According to Panos Panay, founding managing director of BerkleeICE, this convergence of academia and the music industry is unheard of in the media space and "brings together the entire value chain of the industry.” As a result, the initiative is “creating a discourse that, frankly, I’ve never seen in any music industry event, and a lot of participants feel that this is very unique and very different,” said Panay. One of the industry attendees, Christy Crowl, founder and CEO of the nonprofit startup ProMusicDB, said she "was encouraged to see the collective interest in improving the future of music for artists and fans. If I were one of the Berklee ICE fellows, I would be highly excited at the prospect of contributing something into an ecosystem that is so ripe for change."
A New Kind of Consumer
While the point of the OMI is to focus on addressing thorny, hard-to-explain issues within the music industry—including copyright law and the lack of a universally agreed upon method of data collection—event cohosts IDEO framed the kickoff under the banner of the “new fan” to help the fellows keep in mind where the consumer base is and where they want to go.
Grace Nicklin, design lead at IDEO who emceed the event, began the day’s sessions with video clips of young music fans speaking about what was important to them—and the results were thought-provoking to say the least. Some of the video interviewees seemed reticent to even embrace the term “fan” because it suggested too much of a close allegiance with a particular artist, while others self-identified as “superfans.”
Further, while the more passionate fans want to support their favorite artists, it doesn’t mean they’re buying albums, sometimes simply due to the space the music occupies on their data plans. Other times, they claim to support bands by spreading the word to their various networks, or “proselytizing as payment,” as Nicklin later described it. “In their eyes, they’re still doing something that they feel is morally aligned,” she said, and concluded that these responses “produce more questions than answers,” but that this would be nutritive food for thought as the fellows dive into their research.

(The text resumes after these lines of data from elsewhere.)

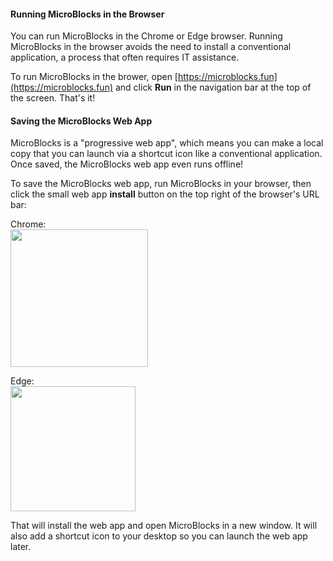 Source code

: #### Running MicroBlocks in the Browser ####

You can run MicroBlocks in the Chrome or Edge browser.
Running MicroBlocks in the browser avoids the need to install a conventional application,
a process that often requires IT assistance.

To run MicroBlocks in the brower, open [https://microblocks.fun](https://microblocks.fun)
and click **Run** in the navigation bar at the top of the screen. That's it!

#### Saving the MicroBlocks Web App ####

MicroBlocks is a "progressive web app", which means you can make a local copy
that you can launch via a shortcut icon like a conventional application.
Once saved, the MicroBlocks web app even runs offline!

To save the MicroBlocks web app, run MicroBlocks in your browser, then click the small web app
**install** button on the top right of the browser's URL bar:

Chrome:<br>
<img src="/assets/img/md/get-started/pwainstall-chrome.png" width="220">

Edge:<br>
<img src="/assets/img/md/get-started/pwainstall-edge.png" width="200">

That will install the web app and open MicroBlocks in a new window.
It will also add a shortcut icon to your desktop so you can launch the web app later.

From the Makers to the Movers and Shakers
On the other end of the chain, the last panel of the morning included a range of professional artists, allowing them to chime in on their impressions of issues such as payment equity and building relationships with their fan base.
“It’s rare that you go to one of these events and you hear from fans, and even rarer to hear from artists,” Panay said, reflecting again on the unique perspective that BerkleeICE is casting on the conversation. “Ironically,” he continued, “they’re the only two actors that matter in this entire game.” It’s this focus that will no doubt continue over the next few weeks as the OMI fellows develop their research into findings and recommendations.